It goes more or less where you’d expect from there: chases and kidnappings and trickery and a couple of gadgets. Characters reveal their pasts to each other and bicker. Comic relief arrives in the form of Jamie Demetrious, an English comedian who appeared in Fleabag, as Glenn Close’s amusing boy toy. Generational tensions are addressed. Mediocre CGI explodes. Et cetera.
It’s a diverting time. Whatever charm the film offers comes from Foxx and Diaz’s star power. You wouldn’t guess Diaz has been out of the game for years. She is not remarkably good or bad. She is comfortable and nonchalant, which is perhaps surprising. It does not feel like a big comeback performance, which is probably intentional. It’s like she never left. But the pair have solid chemistry and good quipping chops, though Foxx is occasionally a little flop-sweaty in his delivery. But the pair very much register as young-Gen-X parents who haven’t entirely given up on their youth. I know a few people just like them. Foxx and Diaz look several years younger than their respective 57 and 52 years, and director-writer Seth Gordon’s script casts them as early-to-mid-40s.
Where the film flounders is in the direction, which is illegible and mostly boring. There are a couple of fun moments. Diet Coke and Mentos, a mid-’00s relic, get a signature stunt — hey, you might say they’re “back in action!” But anything hand-to-hand is poorly shot and edited to ribbons. It’s the opposite of Love Hurts (which is not “Netflix slop” though it looks like it): the action here weighs everything else down rather than outclassing everything surrounding it in production quality like that film. You could probably combine the strengths of each and end up with a half-entertaining movie.

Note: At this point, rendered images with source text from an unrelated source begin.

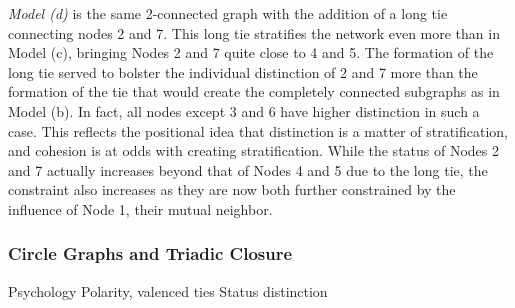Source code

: \documentclass[12pt]{article}
\begin{document}
\textit{Model (d)} is the same 2-connected graph with the addition of a long tie connecting nodes 2 and 7. This long tie stratifies the network even more than in Model (c), bringing Nodes 2 and 7 quite close to 4 and 5. The formation of the long tie served to bolster the individual distinction of 2 and 7 more than the formation of the tie that would create the completely connected subgraphs as in Model (b). In fact, all nodes except 3 and 6 have higher distinction in such a case. This reflects the positional idea that distinction is a matter of stratification, and cohesion is at odds with creating stratification. While the status of Nodes 2 and 7 actually increases beyond that of Nodes 4 and 5 due to the long tie, the constraint also 
increases as they are now both further constrained by the influence of Node 1, their mutual neighbor.   

\subsubsection{Circle Graphs and Triadic Closure}

Psychology
Polarity, valenced ties 
Status distinction


\end{document}
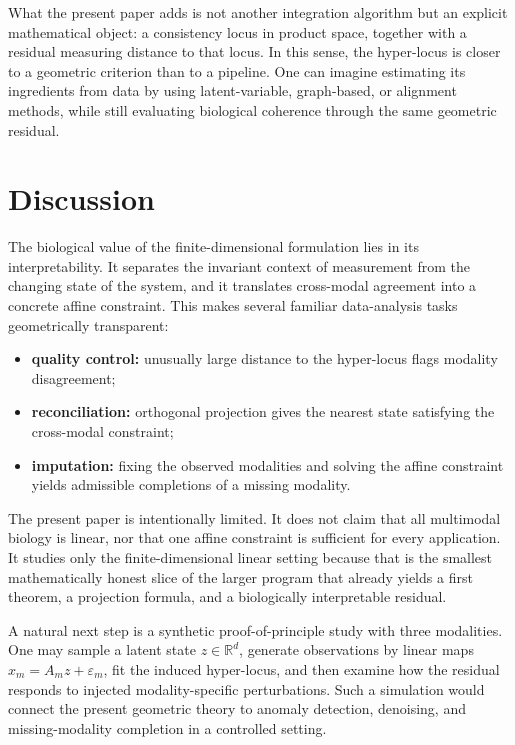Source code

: \documentclass[11pt]{article}
\begin{document}
What the present paper adds is not another integration algorithm but an explicit mathematical object: a consistency locus in product space, together with a residual measuring distance to that locus. In this sense, the hyper-locus is closer to a geometric criterion than to a pipeline. One can imagine estimating its ingredients from data by using latent-variable, graph-based, or alignment methods, while still evaluating biological coherence through the same geometric residual.

\section{Discussion}

The biological value of the finite-dimensional formulation lies in its interpretability. It separates the invariant context of measurement from the changing state of the system, and it translates cross-modal agreement into a concrete affine constraint. This makes several familiar data-analysis tasks geometrically transparent:
\begin{itemize}[leftmargin=*]
    \item \textbf{quality control:} unusually large distance to the hyper-locus flags modality disagreement;
    \item \textbf{reconciliation:} orthogonal projection gives the nearest state satisfying the cross-modal constraint;
    \item \textbf{imputation:} fixing the observed modalities and solving the affine constraint yields admissible completions of a missing modality.
\end{itemize}

The present paper is intentionally limited. It does not claim that all multimodal biology is linear, nor that one affine constraint is sufficient for every application. It studies only the finite-dimensional linear setting because that is the smallest mathematically honest slice of the larger program that already yields a first theorem, a projection formula, and a biologically interpretable residual.

A natural next step is a synthetic proof-of-principle study with three modalities. One may sample a latent state $z\in\mathbb{R}^d$, generate observations by linear maps $x_m=A_m z+\varepsilon_m$, fit the induced hyper-locus, and then examine how the residual responds to injected modality-specific perturbations. Such a simulation would connect the present geometric theory to anomaly detection, denoising, and missing-modality completion in a controlled setting.
\end{document}
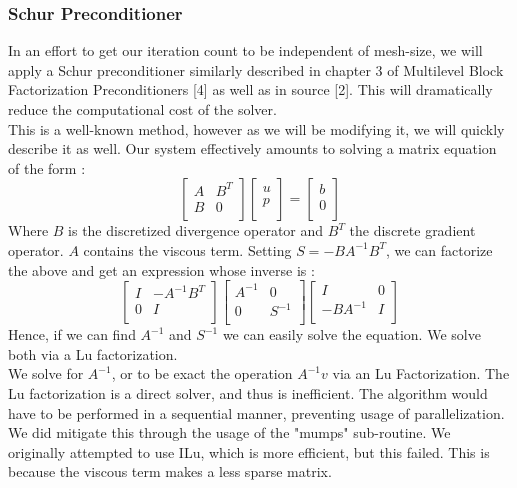\documentclass[11pt,twoside,a4paper]{article}
\begin{document}
\subsubsection{Schur Preconditioner}
In an effort to get our iteration count to be independent of mesh-size, we will apply a Schur preconditioner similarly described in chapter 3 of Multilevel Block Factorization Preconditioners [4] as well as in source [2]. This will dramatically reduce the computational cost of the solver.\\
This is a well-known method, however as we will be modifying it, we will quickly describe it as well.
Our system effectively amounts to solving a matrix equation of the form :
$$
\begin{bmatrix}
A         & B^{T}\\
B         & 0 \\
\end{bmatrix}
\begin{bmatrix}
u    \\
p     \\
\end{bmatrix}
=
\begin{bmatrix}
b    \\
0     \\
\end{bmatrix}
$$
Where $B$ is the discretized divergence operator and $B^T$ the discrete gradient operator. $A$ contains the viscous term.
Setting $S = - B A^{-1} B^{T}$, we can factorize the above and get an expression whose inverse is :
$$
\begin{bmatrix}
I         & - A^{-1} B^{T}\\
0         & I \\
\end{bmatrix}
\begin{bmatrix}
A^{-1}   & 0\\
0       & S^{-1} \\
\end{bmatrix}
\begin{bmatrix}
I & 0\\
 - B A^{-1}       & I \\
\end{bmatrix}
$$
Hence, if we can find $A^{-1}$ and $S^{-1}$ we can easily solve the equation. We solve both via a Lu factorization.\\
We solve for $A^{-1}$, or to be exact the operation $A^{-1}v$ via an Lu Factorization. The Lu factorization is a direct solver, and thus is inefficient. The algorithm would have to be performed in a sequential manner, preventing usage of parallelization. We did mitigate this through the usage of the "mumps" sub-routine. We originally attempted to use ILu, which is more efficient, but this failed. This is because the viscous term makes a less sparse matrix.\\
\end{document}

One recurrent trait of “Netflix slop” with stupidly high budgets (I’ve seen $100+ million reported on this) is luxurious and gauche needle drops — ten seconds of soul classics in the background for character introductions, for example. They are distracting here. The one I actually enjoyed is the cheesy dancing to “Push It,” which fits in with the corny parents aesthetic.

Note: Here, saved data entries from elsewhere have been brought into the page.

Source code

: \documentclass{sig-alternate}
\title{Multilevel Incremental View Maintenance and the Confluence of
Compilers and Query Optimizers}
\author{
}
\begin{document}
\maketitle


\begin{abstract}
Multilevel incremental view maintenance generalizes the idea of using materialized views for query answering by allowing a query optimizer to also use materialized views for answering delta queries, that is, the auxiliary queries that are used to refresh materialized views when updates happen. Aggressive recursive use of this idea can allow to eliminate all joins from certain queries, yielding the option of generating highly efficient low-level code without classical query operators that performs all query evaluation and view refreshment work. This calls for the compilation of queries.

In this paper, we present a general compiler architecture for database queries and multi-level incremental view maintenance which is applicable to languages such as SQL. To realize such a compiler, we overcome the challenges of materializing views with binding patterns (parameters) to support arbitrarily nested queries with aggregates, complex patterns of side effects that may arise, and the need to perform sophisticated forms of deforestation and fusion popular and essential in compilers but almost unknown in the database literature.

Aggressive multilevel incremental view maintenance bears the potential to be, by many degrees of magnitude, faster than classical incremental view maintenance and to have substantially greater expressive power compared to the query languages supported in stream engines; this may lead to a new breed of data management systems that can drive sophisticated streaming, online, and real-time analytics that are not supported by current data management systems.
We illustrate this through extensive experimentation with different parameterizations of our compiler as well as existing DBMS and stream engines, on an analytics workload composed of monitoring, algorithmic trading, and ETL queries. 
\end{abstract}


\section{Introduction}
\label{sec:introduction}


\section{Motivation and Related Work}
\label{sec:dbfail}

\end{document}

Close, Chandler, and Scott are all here for a paycheck, but are never anchors on the movie. The kid actors are exactly replacement level. It’s a shame, because Spy Kids — one of the obvious touchpoints for this film — found success in balancing both the charm and plot responsibility of the kids and grown-ups. Back in Action is more Mr. and Mrs. Smith with kids.
It’s a disposable experience, but it has an unobjectionable tone and spirit. Of all the kinds of movie “slop,” Netflix or otherwise, I don’t mind a boilerplate family story with charming stars giving relatable, self-deprecating turns . I would never mistake Back in Action for good cinema, but given the outright drubbing it’s received elsewhere, I didn’t hate myself nearly as much as I expected when the credits rolled.
Is It Good?
Not Very Good (3/8)
Dan is the founder and head critic of The Goods. Follow Dan on Letterboxd. Join the Discord for updates and discussion.
8 replies on “Back in Action (2025)”
But where’s Daffy Duck and Brendan Fraser?
I thought of doing a double feature actually. I saw that in theaters as a teen but haven’t seen it since. Maybe with the new Looney Tunes movie in theater the time is right.
We really liked this movie! Action and comedy
4/5 stars. Great to see Cameron again! Great to see Jamie Foxx and of course Glen close.
Having it on Netflex is a plus. Don’t listen to negative Nelly, it’s a good movie!
Glad it worked for you Bonnie! 😁 Thanks for stopping by even though I was harsher than you would have liked!
I cannot possibly disagree with your review, since one can agree with every point – I will say, however, that I particularly enjoyed Mr
Dimitriou’s character being a surprisingly strong candidate for ‘New Grandpa’ and was only genuinely disappointed on learning that Mr Andrew Scott would NOT be our villain for this evening.
I was so looking forward to seeing him bounced around by the stunt team and/or Our Heroes!
Haha spoiler alert! But yeah Dimitriou left a good impression on me. I would not mind seeing him pop up in more movies. Scott is a good actor – I’ve enjoyed him since he was a quirky Moriarty in Sherlock!
I have no problems with Mr Scott as an actor – my Inexplicable Anathema is aimed at Mr Jack Whitehall, who for no very discernible reason is an actor I LOATHE.
Not ‘Love to Hate’ Loathe and Resent for no explicable reason (and if you think that’s
Weird, my father’s Inexplicable Anathema is Mr Peter Falk, COLUMBO himself).
On the other hand, I’m always happier to see Mr Scott appear in a villain role for the very simple reason that his character is far more likely to be humiliated – which I consider fair vengeance for his having played the shoddiest Moriarty of them all.
Oh weird, I read your comment as liking him rather than disliking! It’s a pleasure of movie fandom to have a familiar face you love to see punched.